Entries taken from a collection
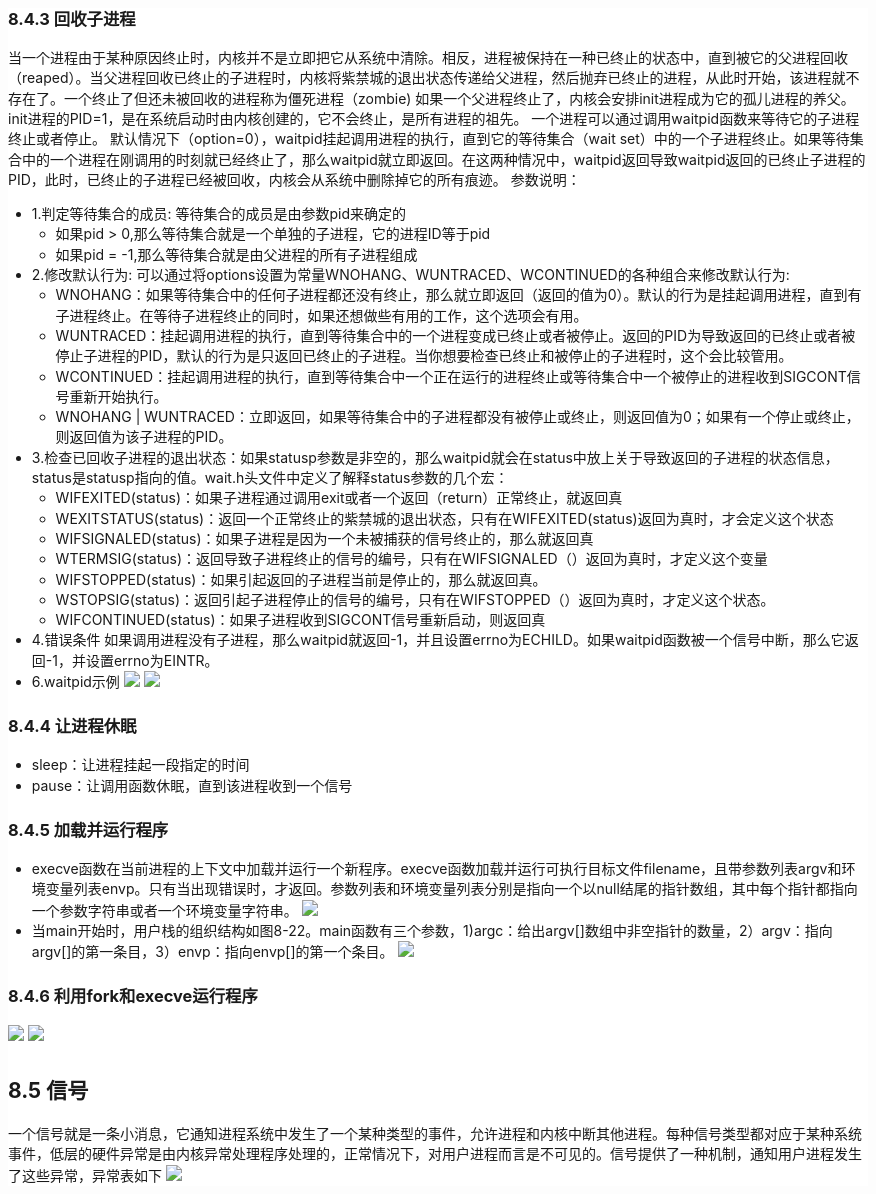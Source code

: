 ### 8.4.3 回收子进程
当一个进程由于某种原因终止时，内核并不是立即把它从系统中清除。相反，进程被保持在一种已终止的状态中，直到被它的父进程回收（reaped）。当父进程回收已终止的子进程时，内核将紫禁城的退出状态传递给父进程，然后抛弃已终止的进程，从此时开始，该进程就不存在了。一个终止了但还未被回收的进程称为僵死进程（zombie)
如果一个父进程终止了，内核会安排init进程成为它的孤儿进程的养父。init进程的PID=1，是在系统启动时由内核创建的，它不会终止，是所有进程的祖先。
一个进程可以通过调用waitpid函数来等待它的子进程终止或者停止。
默认情况下（option=0），waitpid挂起调用进程的执行，直到它的等待集合（wait set）中的一个子进程终止。如果等待集合中的一个进程在刚调用的时刻就已经终止了，那么waitpid就立即返回。在这两种情况中，waitpid返回导致waitpid返回的已终止子进程的PID，此时，已终止的子进程已经被回收，内核会从系统中删除掉它的所有痕迹。
参数说明：
- 1.判定等待集合的成员: 等待集合的成员是由参数pid来确定的
    - 如果pid > 0,那么等待集合就是一个单独的子进程，它的进程ID等于pid
    - 如果pid = -1,那么等待集合就是由父进程的所有子进程组成
- 2.修改默认行为: 可以通过将options设置为常量WNOHANG、WUNTRACED、WCONTINUED的各种组合来修改默认行为:
  - WNOHANG：如果等待集合中的任何子进程都还没有终止，那么就立即返回（返回的值为0）。默认的行为是挂起调用进程，直到有子进程终止。在等待子进程终止的同时，如果还想做些有用的工作，这个选项会有用。
  - WUNTRACED：挂起调用进程的执行，直到等待集合中的一个进程变成已终止或者被停止。返回的PID为导致返回的已终止或者被停止子进程的PID，默认的行为是只返回已终止的子进程。当你想要检查已终止和被停止的子进程时，这个会比较管用。
  - WCONTINUED：挂起调用进程的执行，直到等待集合中一个正在运行的进程终止或等待集合中一个被停止的进程收到SIGCONT信号重新开始执行。
  - WNOHANG | WUNTRACED：立即返回，如果等待集合中的子进程都没有被停止或终止，则返回值为0；如果有一个停止或终止，则返回值为该子进程的PID。
- 3.检查已回收子进程的退出状态：如果statusp参数是非空的，那么waitpid就会在status中放上关于导致返回的子进程的状态信息，status是statusp指向的值。wait.h头文件中定义了解释status参数的几个宏：
  - WIFEXITED(status)：如果子进程通过调用exit或者一个返回（return）正常终止，就返回真
  - WEXITSTATUS(status)：返回一个正常终止的紫禁城的退出状态，只有在WIFEXITED(status)返回为真时，才会定义这个状态
  - WIFSIGNALED(status)：如果子进程是因为一个未被捕获的信号终止的，那么就返回真
  - WTERMSIG(status)：返回导致子进程终止的信号的编号，只有在WIFSIGNALED（）返回为真时，才定义这个变量
  - WIFSTOPPED(status)：如果引起返回的子进程当前是停止的，那么就返回真。
  - WSTOPSIG(status)：返回引起子进程停止的信号的编号，只有在WIFSTOPPED（）返回为真时，才定义这个状态。
  - WIFCONTINUED(status)：如果子进程收到SIGCONT信号重新启动，则返回真
- 4.错误条件
如果调用进程没有子进程，那么waitpid就返回-1，并且设置errno为ECHILD。如果waitpid函数被一个信号中断，那么它返回-1，并设置errno为EINTR。  
- 6.waitpid示例
![](https://raw.githubusercontent.com/liuxubit/picgo/shlab/8_17.png)
![](https://raw.githubusercontent.com/liuxubit/picgo/shlab/8_18.png)

### 8.4.4 让进程休眠
- sleep：让进程挂起一段指定的时间
- pause：让调用函数休眠，直到该进程收到一个信号
### 8.4.5 加载并运行程序
- execve函数在当前进程的上下文中加载并运行一个新程序。execve函数加载并运行可执行目标文件filename，且带参数列表argv和环境变量列表envp。只有当出现错误时，才返回。参数列表和环境变量列表分别是指向一个以null结尾的指针数组，其中每个指针都指向一个参数字符串或者一个环境变量字符串。
![](https://raw.githubusercontent.com/liuxubit/picgo/shlab/8_19_20.png)
- 当main开始时，用户栈的组织结构如图8-22。main函数有三个参数，1)argc：给出argv[]数组中非空指针的数量，2）argv：指向argv[]的第一条目，3）envp：指向envp[]的第一个条目。
![](https://raw.githubusercontent.com/liuxubit/picgo/shlab/8_21.png)
### 8.4.6 利用fork和execve运行程序
![](https://raw.githubusercontent.com/liuxubit/picgo/shlab/8_22.png)
![](https://raw.githubusercontent.com/liuxubit/picgo/shlab/8_23.png)
## 8.5 信号 
一个信号就是一条小消息，它通知进程系统中发生了一个某种类型的事件，允许进程和内核中断其他进程。每种信号类型都对应于某种系统事件，低层的硬件异常是由内核异常处理程序处理的，正常情况下，对用户进程而言是不可见的。信号提供了一种机制，通知用户进程发生了这些异常，异常表如下
![](https://raw.githubusercontent.com/liuxubit/picgo/shlab/8_25.png)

▸ **Exercise aim**
Set the lines down exactly as they stand, beginning at the one that contains "### 8.4.4 让进程休眠" and stopping after the last line of the entries above.

▸ **Exercise output**
### 8.4.4 让进程休眠
- sleep：让进程挂起一段指定的时间
- pause：让调用函数休眠，直到该进程收到一个信号
### 8.4.5 加载并运行程序
- execve函数在当前进程的上下文中加载并运行一个新程序。execve函数加载并运行可执行目标文件filename，且带参数列表argv和环境变量列表envp。只有当出现错误时，才返回。参数列表和环境变量列表分别是指向一个以null结尾的指针数组，其中每个指针都指向一个参数字符串或者一个环境变量字符串。
![](https://raw.githubusercontent.com/liuxubit/picgo/shlab/8_19_20.png)
- 当main开始时，用户栈的组织结构如图8-22。main函数有三个参数，1)argc：给出argv[]数组中非空指针的数量，2）argv：指向argv[]的第一条目，3）envp：指向envp[]的第一个条目。
![](https://raw.githubusercontent.com/liuxubit/picgo/shlab/8_21.png)
### 8.4.6 利用fork和execve运行程序
![](https://raw.githubusercontent.com/liuxubit/picgo/shlab/8_22.png)
![](https://raw.githubusercontent.com/liuxubit/picgo/shlab/8_23.png)
## 8.5 信号 
一个信号就是一条小消息，它通知进程系统中发生了一个某种类型的事件，允许进程和内核中断其他进程。每种信号类型都对应于某种系统事件，低层的硬件异常是由内核异常处理程序处理的，正常情况下，对用户进程而言是不可见的。信号提供了一种机制，通知用户进程发生了这些异常，异常表如下
![](https://raw.githubusercontent.com/liuxubit/picgo/shlab/8_25.png)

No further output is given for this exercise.